[Data to examine]:
---+---
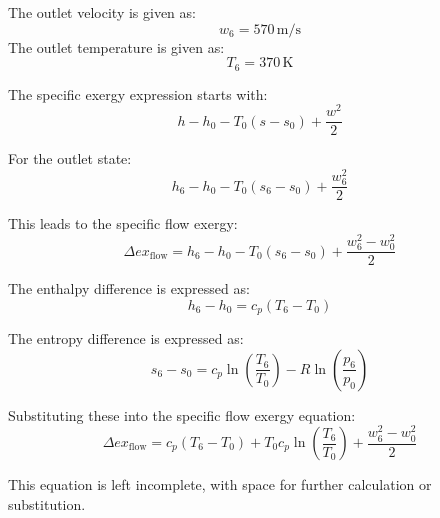 The outlet velocity is given as:  
\[
w_6 = 570 \, \text{m/s}
\]  
The outlet temperature is given as:  
\[
T_6 = 370 \, \text{K}
\]  

The specific exergy expression starts with:  
\[
h - h_0 - T_0 (s - s_0) + \frac{w^2}{2}
\]  

For the outlet state:  
\[
h_6 - h_0 - T_0 (s_6 - s_0) + \frac{w_6^2}{2}
\]  

This leads to the specific flow exergy:  
\[
\Delta ex_{\text{flow}} = h_6 - h_0 - T_0 (s_6 - s_0) + \frac{w_6^2 - w_0^2}{2}
\]  

The enthalpy difference is expressed as:  
\[
h_6 - h_0 = c_p (T_6 - T_0)
\]  

The entropy difference is expressed as:  
\[
s_6 - s_0 = c_p \ln \left( \frac{T_6}{T_0} \right) - R \ln \left( \frac{p_6}{p_0} \right)
\]  

Substituting these into the specific flow exergy equation:  
\[
\Delta ex_{\text{flow}} = c_p (T_6 - T_0) + T_0 c_p \ln \left( \frac{T_6}{T_0} \right) + \frac{w_6^2 - w_0^2}{2}
\]  

This equation is left incomplete, with space for further calculation or substitution.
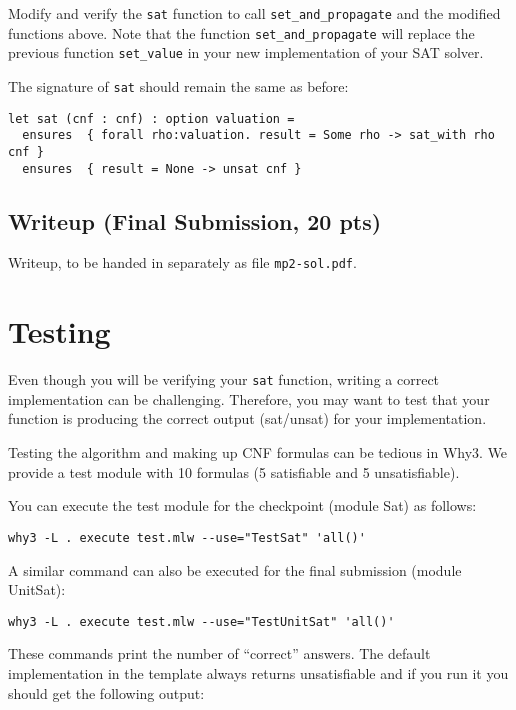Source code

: \documentclass[11pt]{article}
\begin{document}
\begin{task}[10 pts]
Modify and verify the \verb|sat| function to call \verb|set_and_propagate| and the modified functions above. Note that the function \verb|set_and_propagate| will replace the previous function \verb|set_value| in your new implementation of your SAT solver.

The signature of \verb|sat| should remain the same as before:
\begin{lstlisting}
let sat (cnf : cnf) : option valuation =
  ensures  { forall rho:valuation. result = Some rho -> sat_with rho cnf }
  ensures  { result = None -> unsat cnf }
\end{lstlisting}
\end{task}

\subsection{Writeup (Final Submission, 20 pts)}

\begin{task}[20 pts]
Writeup, to be handed in separately as file \verb|mp2-sol.pdf|.  
\end{task}

\clearpage
\section{Testing}

Even though you will be verifying your \texttt{sat} function, writing a correct implementation can be challenging. Therefore, you may want to test that your function is producing the correct output (sat/unsat) for your implementation.

Testing the algorithm and making up CNF formulas can be tedious in Why3. We provide a test module with 10 formulas (5 satisfiable and 5 unsatisfiable).

You can execute the test module for the checkpoint (module Sat) as follows:
\begin{lstlisting}
why3 -L . execute test.mlw --use="TestSat" 'all()'
\end{lstlisting}

A similar command can also be executed for the final submission (module UnitSat):
\begin{lstlisting}
why3 -L . execute test.mlw --use="TestUnitSat" 'all()'
\end{lstlisting}

These commands print the number of ``correct'' answers. The default implementation in the template always returns unsatisfiable and if you run it you should get the following output: 
\end{document}
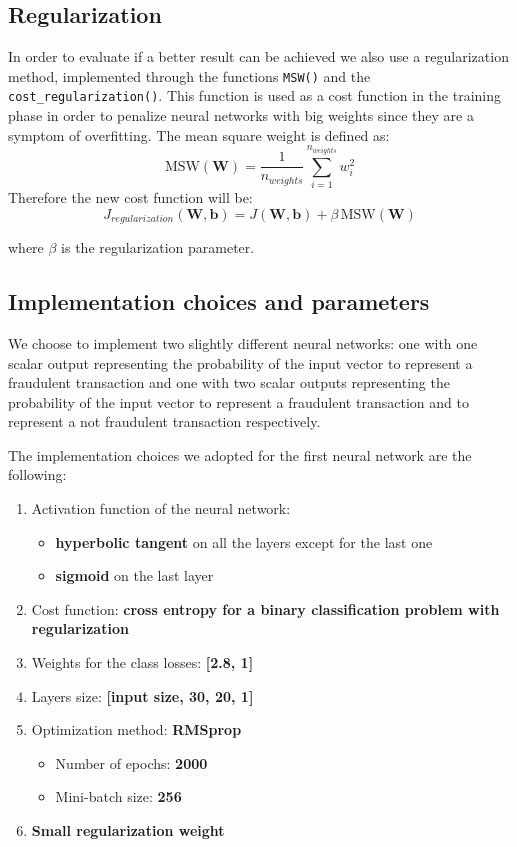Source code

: \documentclass{Configuration_Files/PoliMi3i_thesis}
\begin{document}
\subsection{Regularization}
In order to evaluate if a better result can be achieved we also use a regularization method, implemented through the functions \verb|MSW()| and the \verb|cost_regularization()|. This function is used as a cost function in the training phase in order to penalize neural networks with big weights since they are a symptom of overfitting.
The mean square weight is defined as:
$$\mathrm{MSW}(\textbf{W}) = \frac{1}{n_{weights}} \sum_{i=1}^{n_{weights}} w_i^2$$
Therefore the new cost function will be:
$$J_{regularization}(\textbf{W}, \textbf{b}) = J(\textbf{W}, \textbf{b}) + \beta \,\mathrm{MSW}(\textbf{W})$$

where $\beta$ is the regularization parameter.

\subsection{Implementation choices and parameters}
We choose to implement two slightly different neural networks: one with one scalar output representing the probability of the input vector to represent a fraudulent transaction and one with two scalar outputs  representing the probability of the input vector to represent a fraudulent transaction and to represent a not fraudulent transaction respectively.

The implementation choices we adopted for the first neural network are the following:
\begin{enumerate}
    \item Activation function of the neural network: 
    \begin{itemize}
        \item\textbf{hyperbolic tangent} on all the layers except for the last one
        \item\textbf{sigmoid} on the last layer
    \end{itemize}
    \item Cost function: \textbf{cross entropy for a binary classification problem with regularization}
    \item Weights for the class losses: \textbf{[2.8, 1]}
    \item Layers size: \textbf{[input size, 30, 20, 1]}
    \item Optimization method: \textbf{RMSprop}
    \begin{itemize}
        \item Number of epochs: \textbf{2000}
        \item Mini-batch size: \textbf{256}
    \end{itemize}
    \item \textbf{Small regularization weight}
\end{enumerate}
\end{document}
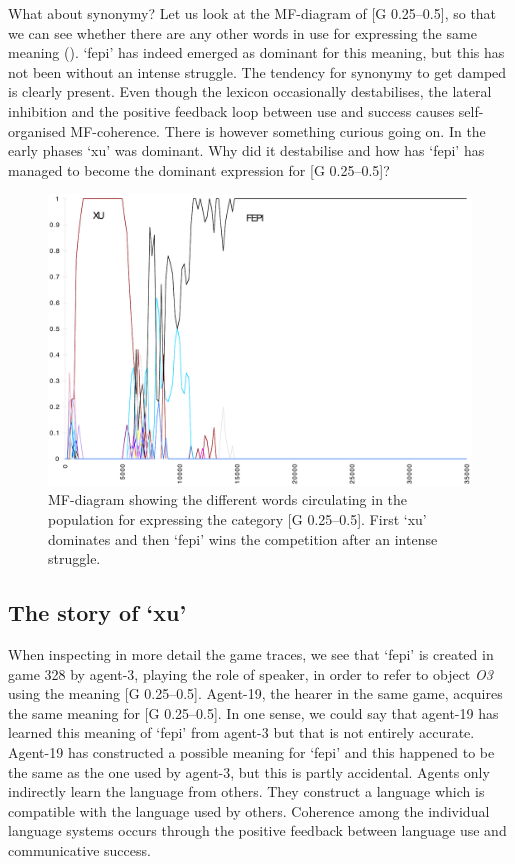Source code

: What about synonymy? Let us look at the 
MF-diagram of [G 0.25–0.5], so that we can
see whether there are any other words in use for expressing
the same meaning ().
`fepi' has indeed emerged as dominant for this meaning, but 
this has not been without an intense struggle.
The tendency for synonymy to get damped is clearly present. 
Even though the lexicon occasionally destabilises, 
the lateral inhibition and the positive feedback loop between use 
and success causes self-organised MF-coherence. 
There is however something curious going on. 
In the early phases `xu' was dominant. Why did it 
destabilise and how has `fepi' has managed to become the
dominant expression for [G 0.25–0.5]? 

\begin{figure}[htbp]
  \centerline{\includegraphics[width=.80\textwidth]{chap7/figs/MF-G-025-050.pdf}}
\caption{\label{g02505.f}MF-diagram showing the
different words circulating in the population for expressing
the category [G 0.25–0.5]. First `xu' dominates and 
then `fepi' wins the competition after an intense struggle.}
\end{figure}

\subsection{The story of `xu'}

When inspecting in more detail the game traces,
we see that `fepi' is created in game 328 by agent-3, playing the
role of speaker, in order to refer to object \emph{O3} using 
the meaning [G 0.25–0.5]. Agent-19, the hearer in the same 
game, acquires the same meaning for [G 0.25–0.5]. In one sense,
we could say that agent-19 has learned this meaning of `fepi' from
agent-3 but that is not entirely accurate. Agent-19 
has constructed a possible meaning for `fepi' and this happened
to be the same as the one used by agent-3,
but this is partly accidental. 
Agents only indirectly learn the language from others. They construct
a language which is compatible with the language used by others. 
Coherence among the individual
language systems occurs through the positive feedback between
language use and communicative success.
---+---
[Required work]: Write the lines above out again exactly, excluding every picture.

[Answer to this task]:
 The outlet velocity is given as:  
\[
w_6 = 570 \, \text{m/s}
\]  
The outlet temperature is given as:  
\[
T_6 = 370 \, \text{K}
\]  

The specific exergy expression starts with:  
\[
h - h_0 - T_0 (s - s_0) + \frac{w^2}{2}
\]  

For the outlet state:  
\[
h_6 - h_0 - T_0 (s_6 - s_0) + \frac{w_6^2}{2}
\]  

This leads to the specific flow exergy:  
\[
\Delta ex_{\text{flow}} = h_6 - h_0 - T_0 (s_6 - s_0) + \frac{w_6^2 - w_0^2}{2}
\]  

The enthalpy difference is expressed as:  
\[
h_6 - h_0 = c_p (T_6 - T_0)
\]  

The entropy difference is expressed as:  
\[
s_6 - s_0 = c_p \ln \left( \frac{T_6}{T_0} \right) - R \ln \left( \frac{p_6}{p_0} \right)
\]  

Substituting these into the specific flow exergy equation:  
\[
\Delta ex_{\text{flow}} = c_p (T_6 - T_0) + T_0 c_p \ln \left( \frac{T_6}{T_0} \right) + \frac{w_6^2 - w_0^2}{2}
\]  

This equation is left incomplete, with space for further calculation or substitution.
Source code

: \documentclass[11pt]{article}
\begin{document}
\begin{task}[10 pts]
Modify and verify the \verb|sat| function to call \verb|set_and_propagate| and the modified functions above. Note that the function \verb|set_and_propagate| will replace the previous function \verb|set_value| in your new implementation of your SAT solver.

The signature of \verb|sat| should remain the same as before:
\begin{lstlisting}
let sat (cnf : cnf) : option valuation =
  ensures  { forall rho:valuation. result = Some rho -> sat_with rho cnf }
  ensures  { result = None -> unsat cnf }
\end{lstlisting}
\end{task}

\subsection{Writeup (Final Submission, 20 pts)}

\begin{task}[20 pts]
Writeup, to be handed in separately as file \verb|mp2-sol.pdf|.  
\end{task}

\clearpage
\section{Testing}

Even though you will be verifying your \texttt{sat} function, writing a correct implementation can be challenging. Therefore, you may want to test that your function is producing the correct output (sat/unsat) for your implementation.

Testing the algorithm and making up CNF formulas can be tedious in Why3. We provide a test module with 10 formulas (5 satisfiable and 5 unsatisfiable).

You can execute the test module for the checkpoint (module Sat) as follows:
\begin{lstlisting}
why3 -L . execute test.mlw --use="TestSat" 'all()'
\end{lstlisting}

A similar command can also be executed for the final submission (module UnitSat):
\begin{lstlisting}
why3 -L . execute test.mlw --use="TestUnitSat" 'all()'
\end{lstlisting}

These commands print the number of ``correct'' answers. The default implementation in the template always returns unsatisfiable and if you run it you should get the following output: 
\end{document}
Source code

: \documentclass{Configuration_Files/PoliMi3i_thesis}
\begin{document}
\subsection{Regularization}
In order to evaluate if a better result can be achieved we also use a regularization method, implemented through the functions \verb|MSW()| and the \verb|cost_regularization()|. This function is used as a cost function in the training phase in order to penalize neural networks with big weights since they are a symptom of overfitting.
The mean square weight is defined as:
$$\mathrm{MSW}(\textbf{W}) = \frac{1}{n_{weights}} \sum_{i=1}^{n_{weights}} w_i^2$$
Therefore the new cost function will be:
$$J_{regularization}(\textbf{W}, \textbf{b}) = J(\textbf{W}, \textbf{b}) + \beta \,\mathrm{MSW}(\textbf{W})$$

where $\beta$ is the regularization parameter.

\subsection{Implementation choices and parameters}
We choose to implement two slightly different neural networks: one with one scalar output representing the probability of the input vector to represent a fraudulent transaction and one with two scalar outputs  representing the probability of the input vector to represent a fraudulent transaction and to represent a not fraudulent transaction respectively.

The implementation choices we adopted for the first neural network are the following:
\begin{enumerate}
    \item Activation function of the neural network: 
    \begin{itemize}
        \item\textbf{hyperbolic tangent} on all the layers except for the last one
        \item\textbf{sigmoid} on the last layer
    \end{itemize}
    \item Cost function: \textbf{cross entropy for a binary classification problem with regularization}
    \item Weights for the class losses: \textbf{[2.8, 1]}
    \item Layers size: \textbf{[input size, 30, 20, 1]}
    \item Optimization method: \textbf{RMSprop}
    \begin{itemize}
        \item Number of epochs: \textbf{2000}
        \item Mini-batch size: \textbf{256}
    \end{itemize}
    \item \textbf{Small regularization weight}
\end{enumerate}
\end{document}
Source code

: What about synonymy? Let us look at the 
MF-diagram of [G 0.25–0.5], so that we can
see whether there are any other words in use for expressing
the same meaning ().
`fepi' has indeed emerged as dominant for this meaning, but 
this has not been without an intense struggle.
The tendency for synonymy to get damped is clearly present. 
Even though the lexicon occasionally destabilises, 
the lateral inhibition and the positive feedback loop between use 
and success causes self-organised MF-coherence. 
There is however something curious going on. 
In the early phases `xu' was dominant. Why did it 
destabilise and how has `fepi' has managed to become the
dominant expression for [G 0.25–0.5]? 

\begin{figure}[htbp]
  \centerline{\includegraphics[width=.80\textwidth]{chap7/figs/MF-G-025-050.pdf}}
\caption{\label{g02505.f}MF-diagram showing the
different words circulating in the population for expressing
the category [G 0.25–0.5]. First `xu' dominates and 
then `fepi' wins the competition after an intense struggle.}
\end{figure}

\subsection{The story of `xu'}

When inspecting in more detail the game traces,
we see that `fepi' is created in game 328 by agent-3, playing the
role of speaker, in order to refer to object \emph{O3} using 
the meaning [G 0.25–0.5]. Agent-19, the hearer in the same 
game, acquires the same meaning for [G 0.25–0.5]. In one sense,
we could say that agent-19 has learned this meaning of `fepi' from
agent-3 but that is not entirely accurate. Agent-19 
has constructed a possible meaning for `fepi' and this happened
to be the same as the one used by agent-3,
but this is partly accidental. 
Agents only indirectly learn the language from others. They construct
a language which is compatible with the language used by others. 
Coherence among the individual
language systems occurs through the positive feedback between
language use and communicative success.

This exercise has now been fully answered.